### [Exercise requirements]
Report every line below that holds the word "supplier".

### [Dataset records]
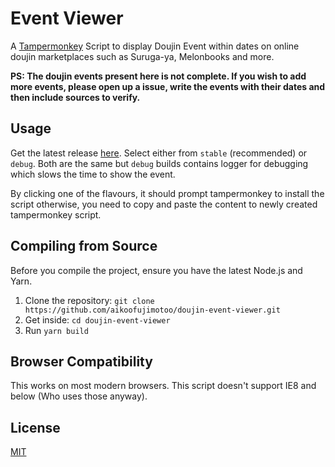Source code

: # Event Viewer

A [Tampermonkey](https://www.tampermonkey.net/) Script to display Doujin Event within dates on online doujin marketplaces such as Suruga-ya, Melonbooks and more.

__PS: The doujin events present here is not complete. If you wish to add more events, please open up a issue, write the events with their dates and then include sources to verify.__

## Usage

Get the latest release [here](https://github.com/aikoofujimotoo/doujin-event-viewer/releases/latest). Select either from `stable` (recommended) or `debug`. Both are the same but `debug` builds contains logger for debugging which slows the time to show the event.

By clicking one of the flavours, it should prompt tampermonkey to install the script otherwise, you need to copy and paste the content to newly created tampermonkey script.

## Compiling from Source

Before you compile the project, ensure you have the latest Node.js and Yarn.

1. Clone the repository: `git clone https://github.com/aikoofujimotoo/doujin-event-viewer.git`
2. Get inside: `cd doujin-event-viewer`
3. Run `yarn build`

## Browser Compatibility

This works on most modern browsers. This script doesn't support IE8 and below (Who uses those anyway).

## License

[MIT](LICENSE)

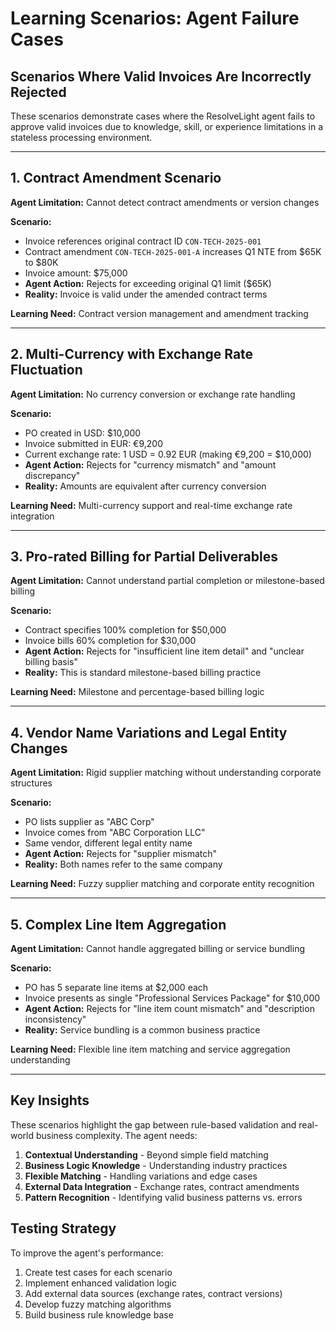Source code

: # Learning Scenarios: Agent Failure Cases
## Scenarios Where Valid Invoices Are Incorrectly Rejected

These scenarios demonstrate cases where the ResolveLight agent fails to approve valid invoices due to knowledge, skill, or experience limitations in a stateless processing environment.

---

## 1. Contract Amendment Scenario
**Agent Limitation:** Cannot detect contract amendments or version changes

**Scenario:** 
- Invoice references original contract ID `CON-TECH-2025-001`
- Contract amendment `CON-TECH-2025-001-A` increases Q1 NTE from $65K to $80K
- Invoice amount: $75,000
- **Agent Action:** Rejects for exceeding original Q1 limit ($65K)
- **Reality:** Invoice is valid under the amended contract terms

**Learning Need:** Contract version management and amendment tracking

---

## 2. Multi-Currency with Exchange Rate Fluctuation
**Agent Limitation:** No currency conversion or exchange rate handling

**Scenario:**
- PO created in USD: $10,000
- Invoice submitted in EUR: €9,200
- Current exchange rate: 1 USD = 0.92 EUR (making €9,200 = $10,000)
- **Agent Action:** Rejects for "currency mismatch" and "amount discrepancy"
- **Reality:** Amounts are equivalent after currency conversion

**Learning Need:** Multi-currency support and real-time exchange rate integration

---

## 3. Pro-rated Billing for Partial Deliverables
**Agent Limitation:** Cannot understand partial completion or milestone-based billing

**Scenario:**
- Contract specifies 100% completion for $50,000
- Invoice bills 60% completion for $30,000
- **Agent Action:** Rejects for "insufficient line item detail" and "unclear billing basis"
- **Reality:** This is standard milestone-based billing practice

**Learning Need:** Milestone and percentage-based billing logic

---

## 4. Vendor Name Variations and Legal Entity Changes
**Agent Limitation:** Rigid supplier matching without understanding corporate structures

**Scenario:**
- PO lists supplier as "ABC Corp"
- Invoice comes from "ABC Corporation LLC"
- Same vendor, different legal entity name
- **Agent Action:** Rejects for "supplier mismatch"
- **Reality:** Both names refer to the same company

**Learning Need:** Fuzzy supplier matching and corporate entity recognition

---

## 5. Complex Line Item Aggregation
**Agent Limitation:** Cannot handle aggregated billing or service bundling

**Scenario:**
- PO has 5 separate line items at $2,000 each
- Invoice presents as single "Professional Services Package" for $10,000
- **Agent Action:** Rejects for "line item count mismatch" and "description inconsistency"
- **Reality:** Service bundling is a common business practice

**Learning Need:** Flexible line item matching and service aggregation understanding

---

## Key Insights

These scenarios highlight the gap between rule-based validation and real-world business complexity. The agent needs:

1. **Contextual Understanding** - Beyond simple field matching
2. **Business Logic Knowledge** - Understanding industry practices
3. **Flexible Matching** - Handling variations and edge cases
4. **External Data Integration** - Exchange rates, contract amendments
5. **Pattern Recognition** - Identifying valid business patterns vs. errors

## Testing Strategy

To improve the agent's performance:
1. Create test cases for each scenario
2. Implement enhanced validation logic
3. Add external data sources (exchange rates, contract versions)
4. Develop fuzzy matching algorithms
5. Build business rule knowledge base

### [Expected answer]
**Agent Limitation:** Rigid supplier matching without understanding corporate structures
- PO lists supplier as "ABC Corp"
- **Agent Action:** Rejects for "supplier mismatch"
**Learning Need:** Fuzzy supplier matching and corporate entity recognition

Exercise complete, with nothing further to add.